How to solve the climate crisis.
TLDR - In addition to carbon removal, solutions to global warming include creating alternative forms of energy, improving energy storage, and creating alternative forms of agriculture production.
What is global warming?
Global warming is a gradual increase in the temperature of the earth's atmosphere attributed to the greenhouse effect. The greenhouse effect comes from the example of greenhouses. The sun shines through the greenhouse’s glass, warming it up. The heat then gets trapped in the greenhouse and is able to keep the plants warm enough to survive during cold nights. For the earth, the material that keeps the planet warm occurs from gases like carbon dioxide (CO2). These are called greenhouse gases. CO2 is the main cause of global warming but other greenhouse gases include methane, nitrous oxide, and fluorinated gases. As greenhouse gases increase it becomes more difficult for the heat to escape causing the planet to gradually get hotter.
Humans have increased the amount of CO2 in the atmosphere by about 50% since the beginning of the industrial age. CO2 is a pain because it hangs around for ~300-1000 years in the atmosphere. Scientists know the increases in CO2 are caused primarily by human activities because carbon produced by things like burning fossil fuels has a different ratio of heavy-to-light carbon atoms, so it leaves a distinct “fingerprint” that instruments can measure.
Why is climate change bad?
Floods. Glaciers are going to melt. When water freezes it expands so the glaciers that are already in the water aren’t the ones that need to be accounted for. It’s the glaciers that are on land.
Extreme weather conditions. Intensified and a greater number of droughts, heatwaves, hurricanes, snowfall, and other weather phenomena.
Growing crops becomes more difficult. The weather is less predictable increasing the variability of what any given crop would need to optimally succeed.

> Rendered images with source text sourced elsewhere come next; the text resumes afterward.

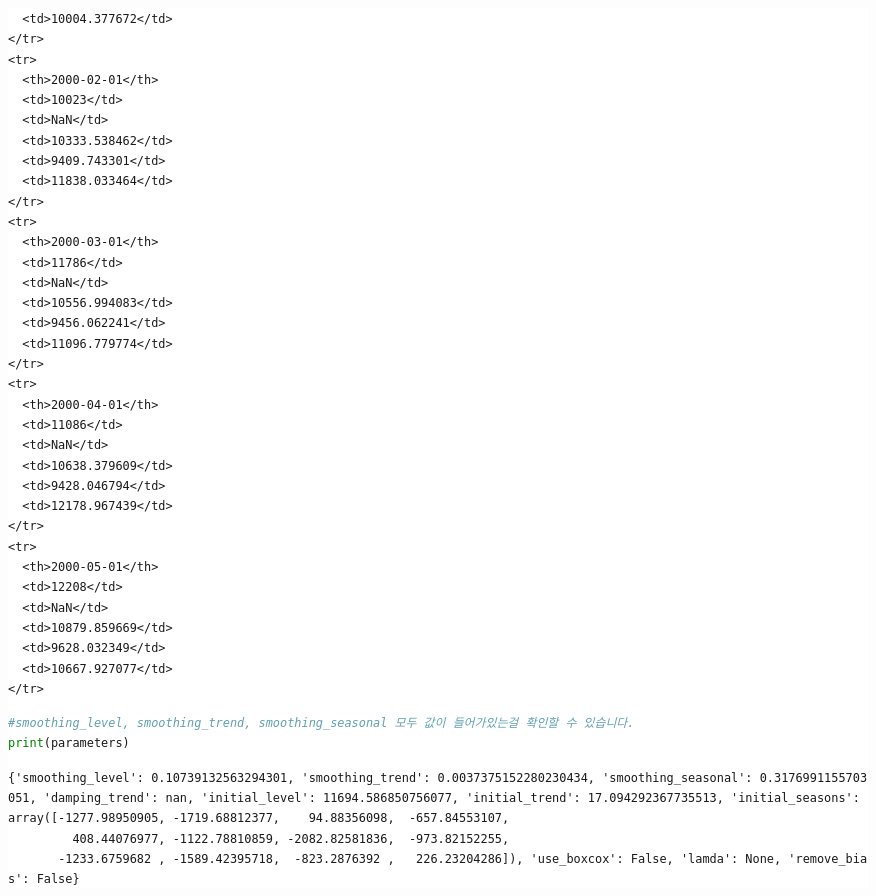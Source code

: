       <td>10004.377672</td>
    </tr>
    <tr>
      <th>2000-02-01</th>
      <td>10023</td>
      <td>NaN</td>
      <td>10333.538462</td>
      <td>9409.743301</td>
      <td>11838.033464</td>
    </tr>
    <tr>
      <th>2000-03-01</th>
      <td>11786</td>
      <td>NaN</td>
      <td>10556.994083</td>
      <td>9456.062241</td>
      <td>11096.779774</td>
    </tr>
    <tr>
      <th>2000-04-01</th>
      <td>11086</td>
      <td>NaN</td>
      <td>10638.379609</td>
      <td>9428.046794</td>
      <td>12178.967439</td>
    </tr>
    <tr>
      <th>2000-05-01</th>
      <td>12208</td>
      <td>NaN</td>
      <td>10879.859669</td>
      <td>9628.032349</td>
      <td>10667.927077</td>
    </tr>
  </tbody>
</table>
</div>




```python
#smoothing_level, smoothing_trend, smoothing_seasonal 모두 값이 들어가있는걸 확인할 수 있습니다.
print(parameters) 
```

    {'smoothing_level': 0.10739132563294301, 'smoothing_trend': 0.0037375152280230434, 'smoothing_seasonal': 0.3176991155703051, 'damping_trend': nan, 'initial_level': 11694.586850756077, 'initial_trend': 17.094292367735513, 'initial_seasons': array([-1277.98950905, -1719.68812377,    94.88356098,  -657.84553107,
             408.44076977, -1122.78810859, -2082.82581836,  -973.82152255,
           -1233.6759682 , -1589.42395718,  -823.2876392 ,   226.23204286]), 'use_boxcox': False, 'lamda': None, 'remove_bias': False}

General health concerns. Increased levels of smog.
And more.
Action vs Passion
In 2019 Greta Thunberg gave a speech at the UN Climate Action Summit basically trying to create a wake-up call to the United Nations to solve climate change. Although her speech had a lot of passion it, unfortunately, isn’t going to solve the problem. In order to solve the problem, we need solutions. We need to do the research and understand the problem.
Causes
What are the main causes of increased greenhouse gases? 1 and 3 have a lot of overlap.

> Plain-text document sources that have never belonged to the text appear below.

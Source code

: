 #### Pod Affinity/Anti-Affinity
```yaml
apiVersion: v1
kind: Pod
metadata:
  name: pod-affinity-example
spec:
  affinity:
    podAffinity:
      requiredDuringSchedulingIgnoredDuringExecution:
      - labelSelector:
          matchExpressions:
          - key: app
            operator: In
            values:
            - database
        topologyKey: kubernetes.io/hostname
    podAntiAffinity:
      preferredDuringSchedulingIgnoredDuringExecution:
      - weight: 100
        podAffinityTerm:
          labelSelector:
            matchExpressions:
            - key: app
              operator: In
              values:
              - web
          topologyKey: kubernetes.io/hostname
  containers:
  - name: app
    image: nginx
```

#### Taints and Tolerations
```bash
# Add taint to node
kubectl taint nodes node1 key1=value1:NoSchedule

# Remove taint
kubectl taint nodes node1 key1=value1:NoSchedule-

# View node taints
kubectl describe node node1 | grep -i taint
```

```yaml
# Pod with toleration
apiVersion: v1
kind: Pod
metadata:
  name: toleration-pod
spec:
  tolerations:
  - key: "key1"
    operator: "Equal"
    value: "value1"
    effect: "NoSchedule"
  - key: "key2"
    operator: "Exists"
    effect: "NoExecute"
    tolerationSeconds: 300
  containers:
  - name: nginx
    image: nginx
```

Electricity and heat production. 25% of greenhouse emissions. This includes burning fossil fuels and coal.
Agricultural and forestry. This includes cultivating live crops, stocks and deforestation. 24%
Industry. 21%
Transportation. 14%
What countries produce the most greenhouse gases? Every other country is negligible.
China 30%
US 15%
EU 9%
India 7%
Solutions - this is mainly an economic problem.
Carbon removal
The International Panel on Climate Change (IPCC) estimates the need at approximately 10 gigatonnes of net CO2 removal per year by the year 2050 in order to keep the global temperature rise under 1.5 or 2C.

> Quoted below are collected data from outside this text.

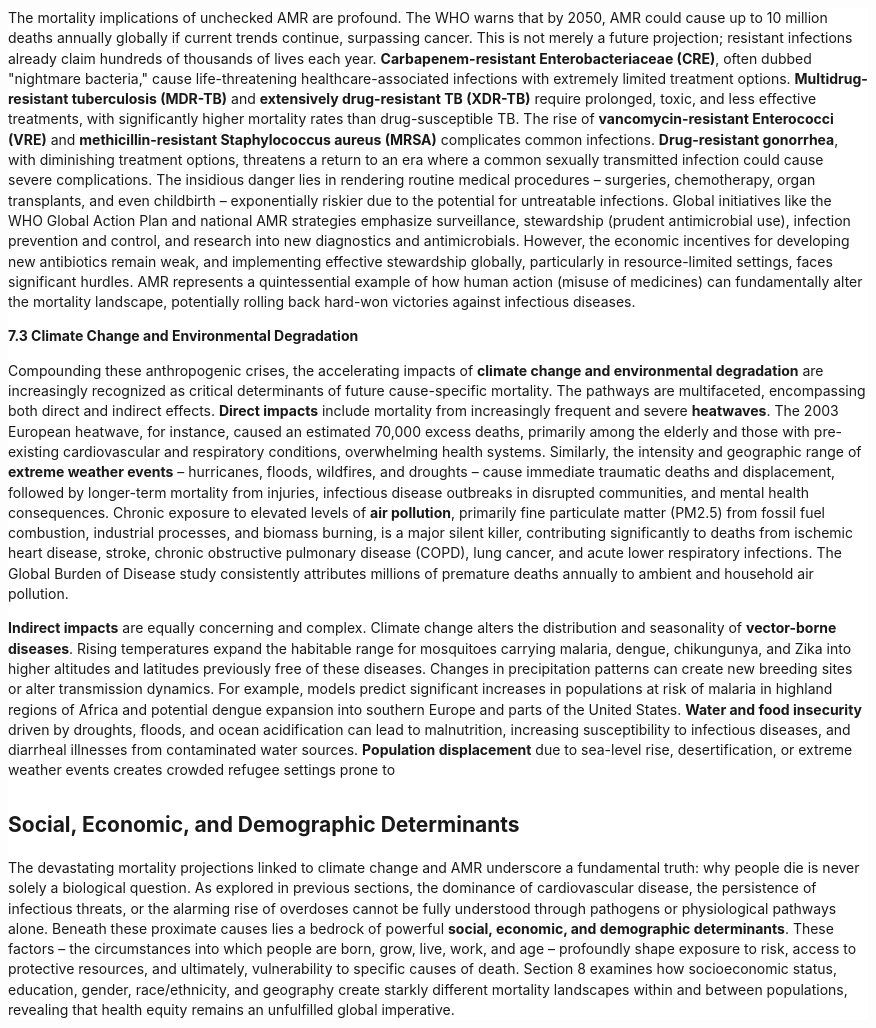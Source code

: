 The mortality implications of unchecked AMR are profound. The WHO warns that by 2050, AMR could cause up to 10 million deaths annually globally if current trends continue, surpassing cancer. This is not merely a future projection; resistant infections already claim hundreds of thousands of lives each year. **Carbapenem-resistant Enterobacteriaceae (CRE)**, often dubbed "nightmare bacteria," cause life-threatening healthcare-associated infections with extremely limited treatment options. **Multidrug-resistant tuberculosis (MDR-TB)** and **extensively drug-resistant TB (XDR-TB)** require prolonged, toxic, and less effective treatments, with significantly higher mortality rates than drug-susceptible TB. The rise of **vancomycin-resistant Enterococci (VRE)** and **methicillin-resistant Staphylococcus aureus (MRSA)** complicates common infections. **Drug-resistant gonorrhea**, with diminishing treatment options, threatens a return to an era where a common sexually transmitted infection could cause severe complications. The insidious danger lies in rendering routine medical procedures – surgeries, chemotherapy, organ transplants, and even childbirth – exponentially riskier due to the potential for untreatable infections. Global initiatives like the WHO Global Action Plan and national AMR strategies emphasize surveillance, stewardship (prudent antimicrobial use), infection prevention and control, and research into new diagnostics and antimicrobials. However, the economic incentives for developing new antibiotics remain weak, and implementing effective stewardship globally, particularly in resource-limited settings, faces significant hurdles. AMR represents a quintessential example of how human action (misuse of medicines) can fundamentally alter the mortality landscape, potentially rolling back hard-won victories against infectious diseases.

**7.3 Climate Change and Environmental Degradation**

Compounding these anthropogenic crises, the accelerating impacts of **climate change and environmental degradation** are increasingly recognized as critical determinants of future cause-specific mortality. The pathways are multifaceted, encompassing both direct and indirect effects. **Direct impacts** include mortality from increasingly frequent and severe **heatwaves**. The 2003 European heatwave, for instance, caused an estimated 70,000 excess deaths, primarily among the elderly and those with pre-existing cardiovascular and respiratory conditions, overwhelming health systems. Similarly, the intensity and geographic range of **extreme weather events** – hurricanes, floods, wildfires, and droughts – cause immediate traumatic deaths and displacement, followed by longer-term mortality from injuries, infectious disease outbreaks in disrupted communities, and mental health consequences. Chronic exposure to elevated levels of **air pollution**, primarily fine particulate matter (PM2.5) from fossil fuel combustion, industrial processes, and biomass burning, is a major silent killer, contributing significantly to deaths from ischemic heart disease, stroke, chronic obstructive pulmonary disease (COPD), lung cancer, and acute lower respiratory infections. The Global Burden of Disease study consistently attributes millions of premature deaths annually to ambient and household air pollution.

**Indirect impacts** are equally concerning and complex. Climate change alters the distribution and seasonality of **vector-borne diseases**. Rising temperatures expand the habitable range for mosquitoes carrying malaria, dengue, chikungunya, and Zika into higher altitudes and latitudes previously free of these diseases. Changes in precipitation patterns can create new breeding sites or alter transmission dynamics. For example, models predict significant increases in populations at risk of malaria in highland regions of Africa and potential dengue expansion into southern Europe and parts of the United States. **Water and food insecurity** driven by droughts, floods, and ocean acidification can lead to malnutrition, increasing susceptibility to infectious diseases, and diarrheal illnesses from contaminated water sources. **Population displacement** due to sea-level rise, desertification, or extreme weather events creates crowded refugee settings prone to

## Social, Economic, and Demographic Determinants

The devastating mortality projections linked to climate change and AMR underscore a fundamental truth: why people die is never solely a biological question. As explored in previous sections, the dominance of cardiovascular disease, the persistence of infectious threats, or the alarming rise of overdoses cannot be fully understood through pathogens or physiological pathways alone. Beneath these proximate causes lies a bedrock of powerful **social, economic, and demographic determinants**. These factors – the circumstances into which people are born, grow, live, work, and age – profoundly shape exposure to risk, access to protective resources, and ultimately, vulnerability to specific causes of death. Section 8 examines how socioeconomic status, education, gender, race/ethnicity, and geography create starkly different mortality landscapes within and between populations, revealing that health equity remains an unfulfilled global imperative.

This can include nature-based, direct air capture, oceans, mineralization, or anything else that achieves net negative emissions.
Alternative form of energy generation.
Solar and nuclear fusion — every other alternative is negligible.
15 - 20 years out — nuclear fusion becomes more relevant
Solar energy - not efficient - if you make it more efficient you win. It would currently take a solar farm the size of New Mexico to power the world.
Origami, nanotechnology, biomimicry, chemistry, physics.
Energy storage.
Batteries
cheap cars, power more buildings
Agriculture production.
Lab-grown food
Cellular agriculture
Vertical farming
Call to action
Advocacy groups and protests are not where you're going to make the change.
The government’s hands are tied. They aren't really doing anything. They are just trying to make you feel better with tax credits.
The solutions are going to come from doing the research and create a solution.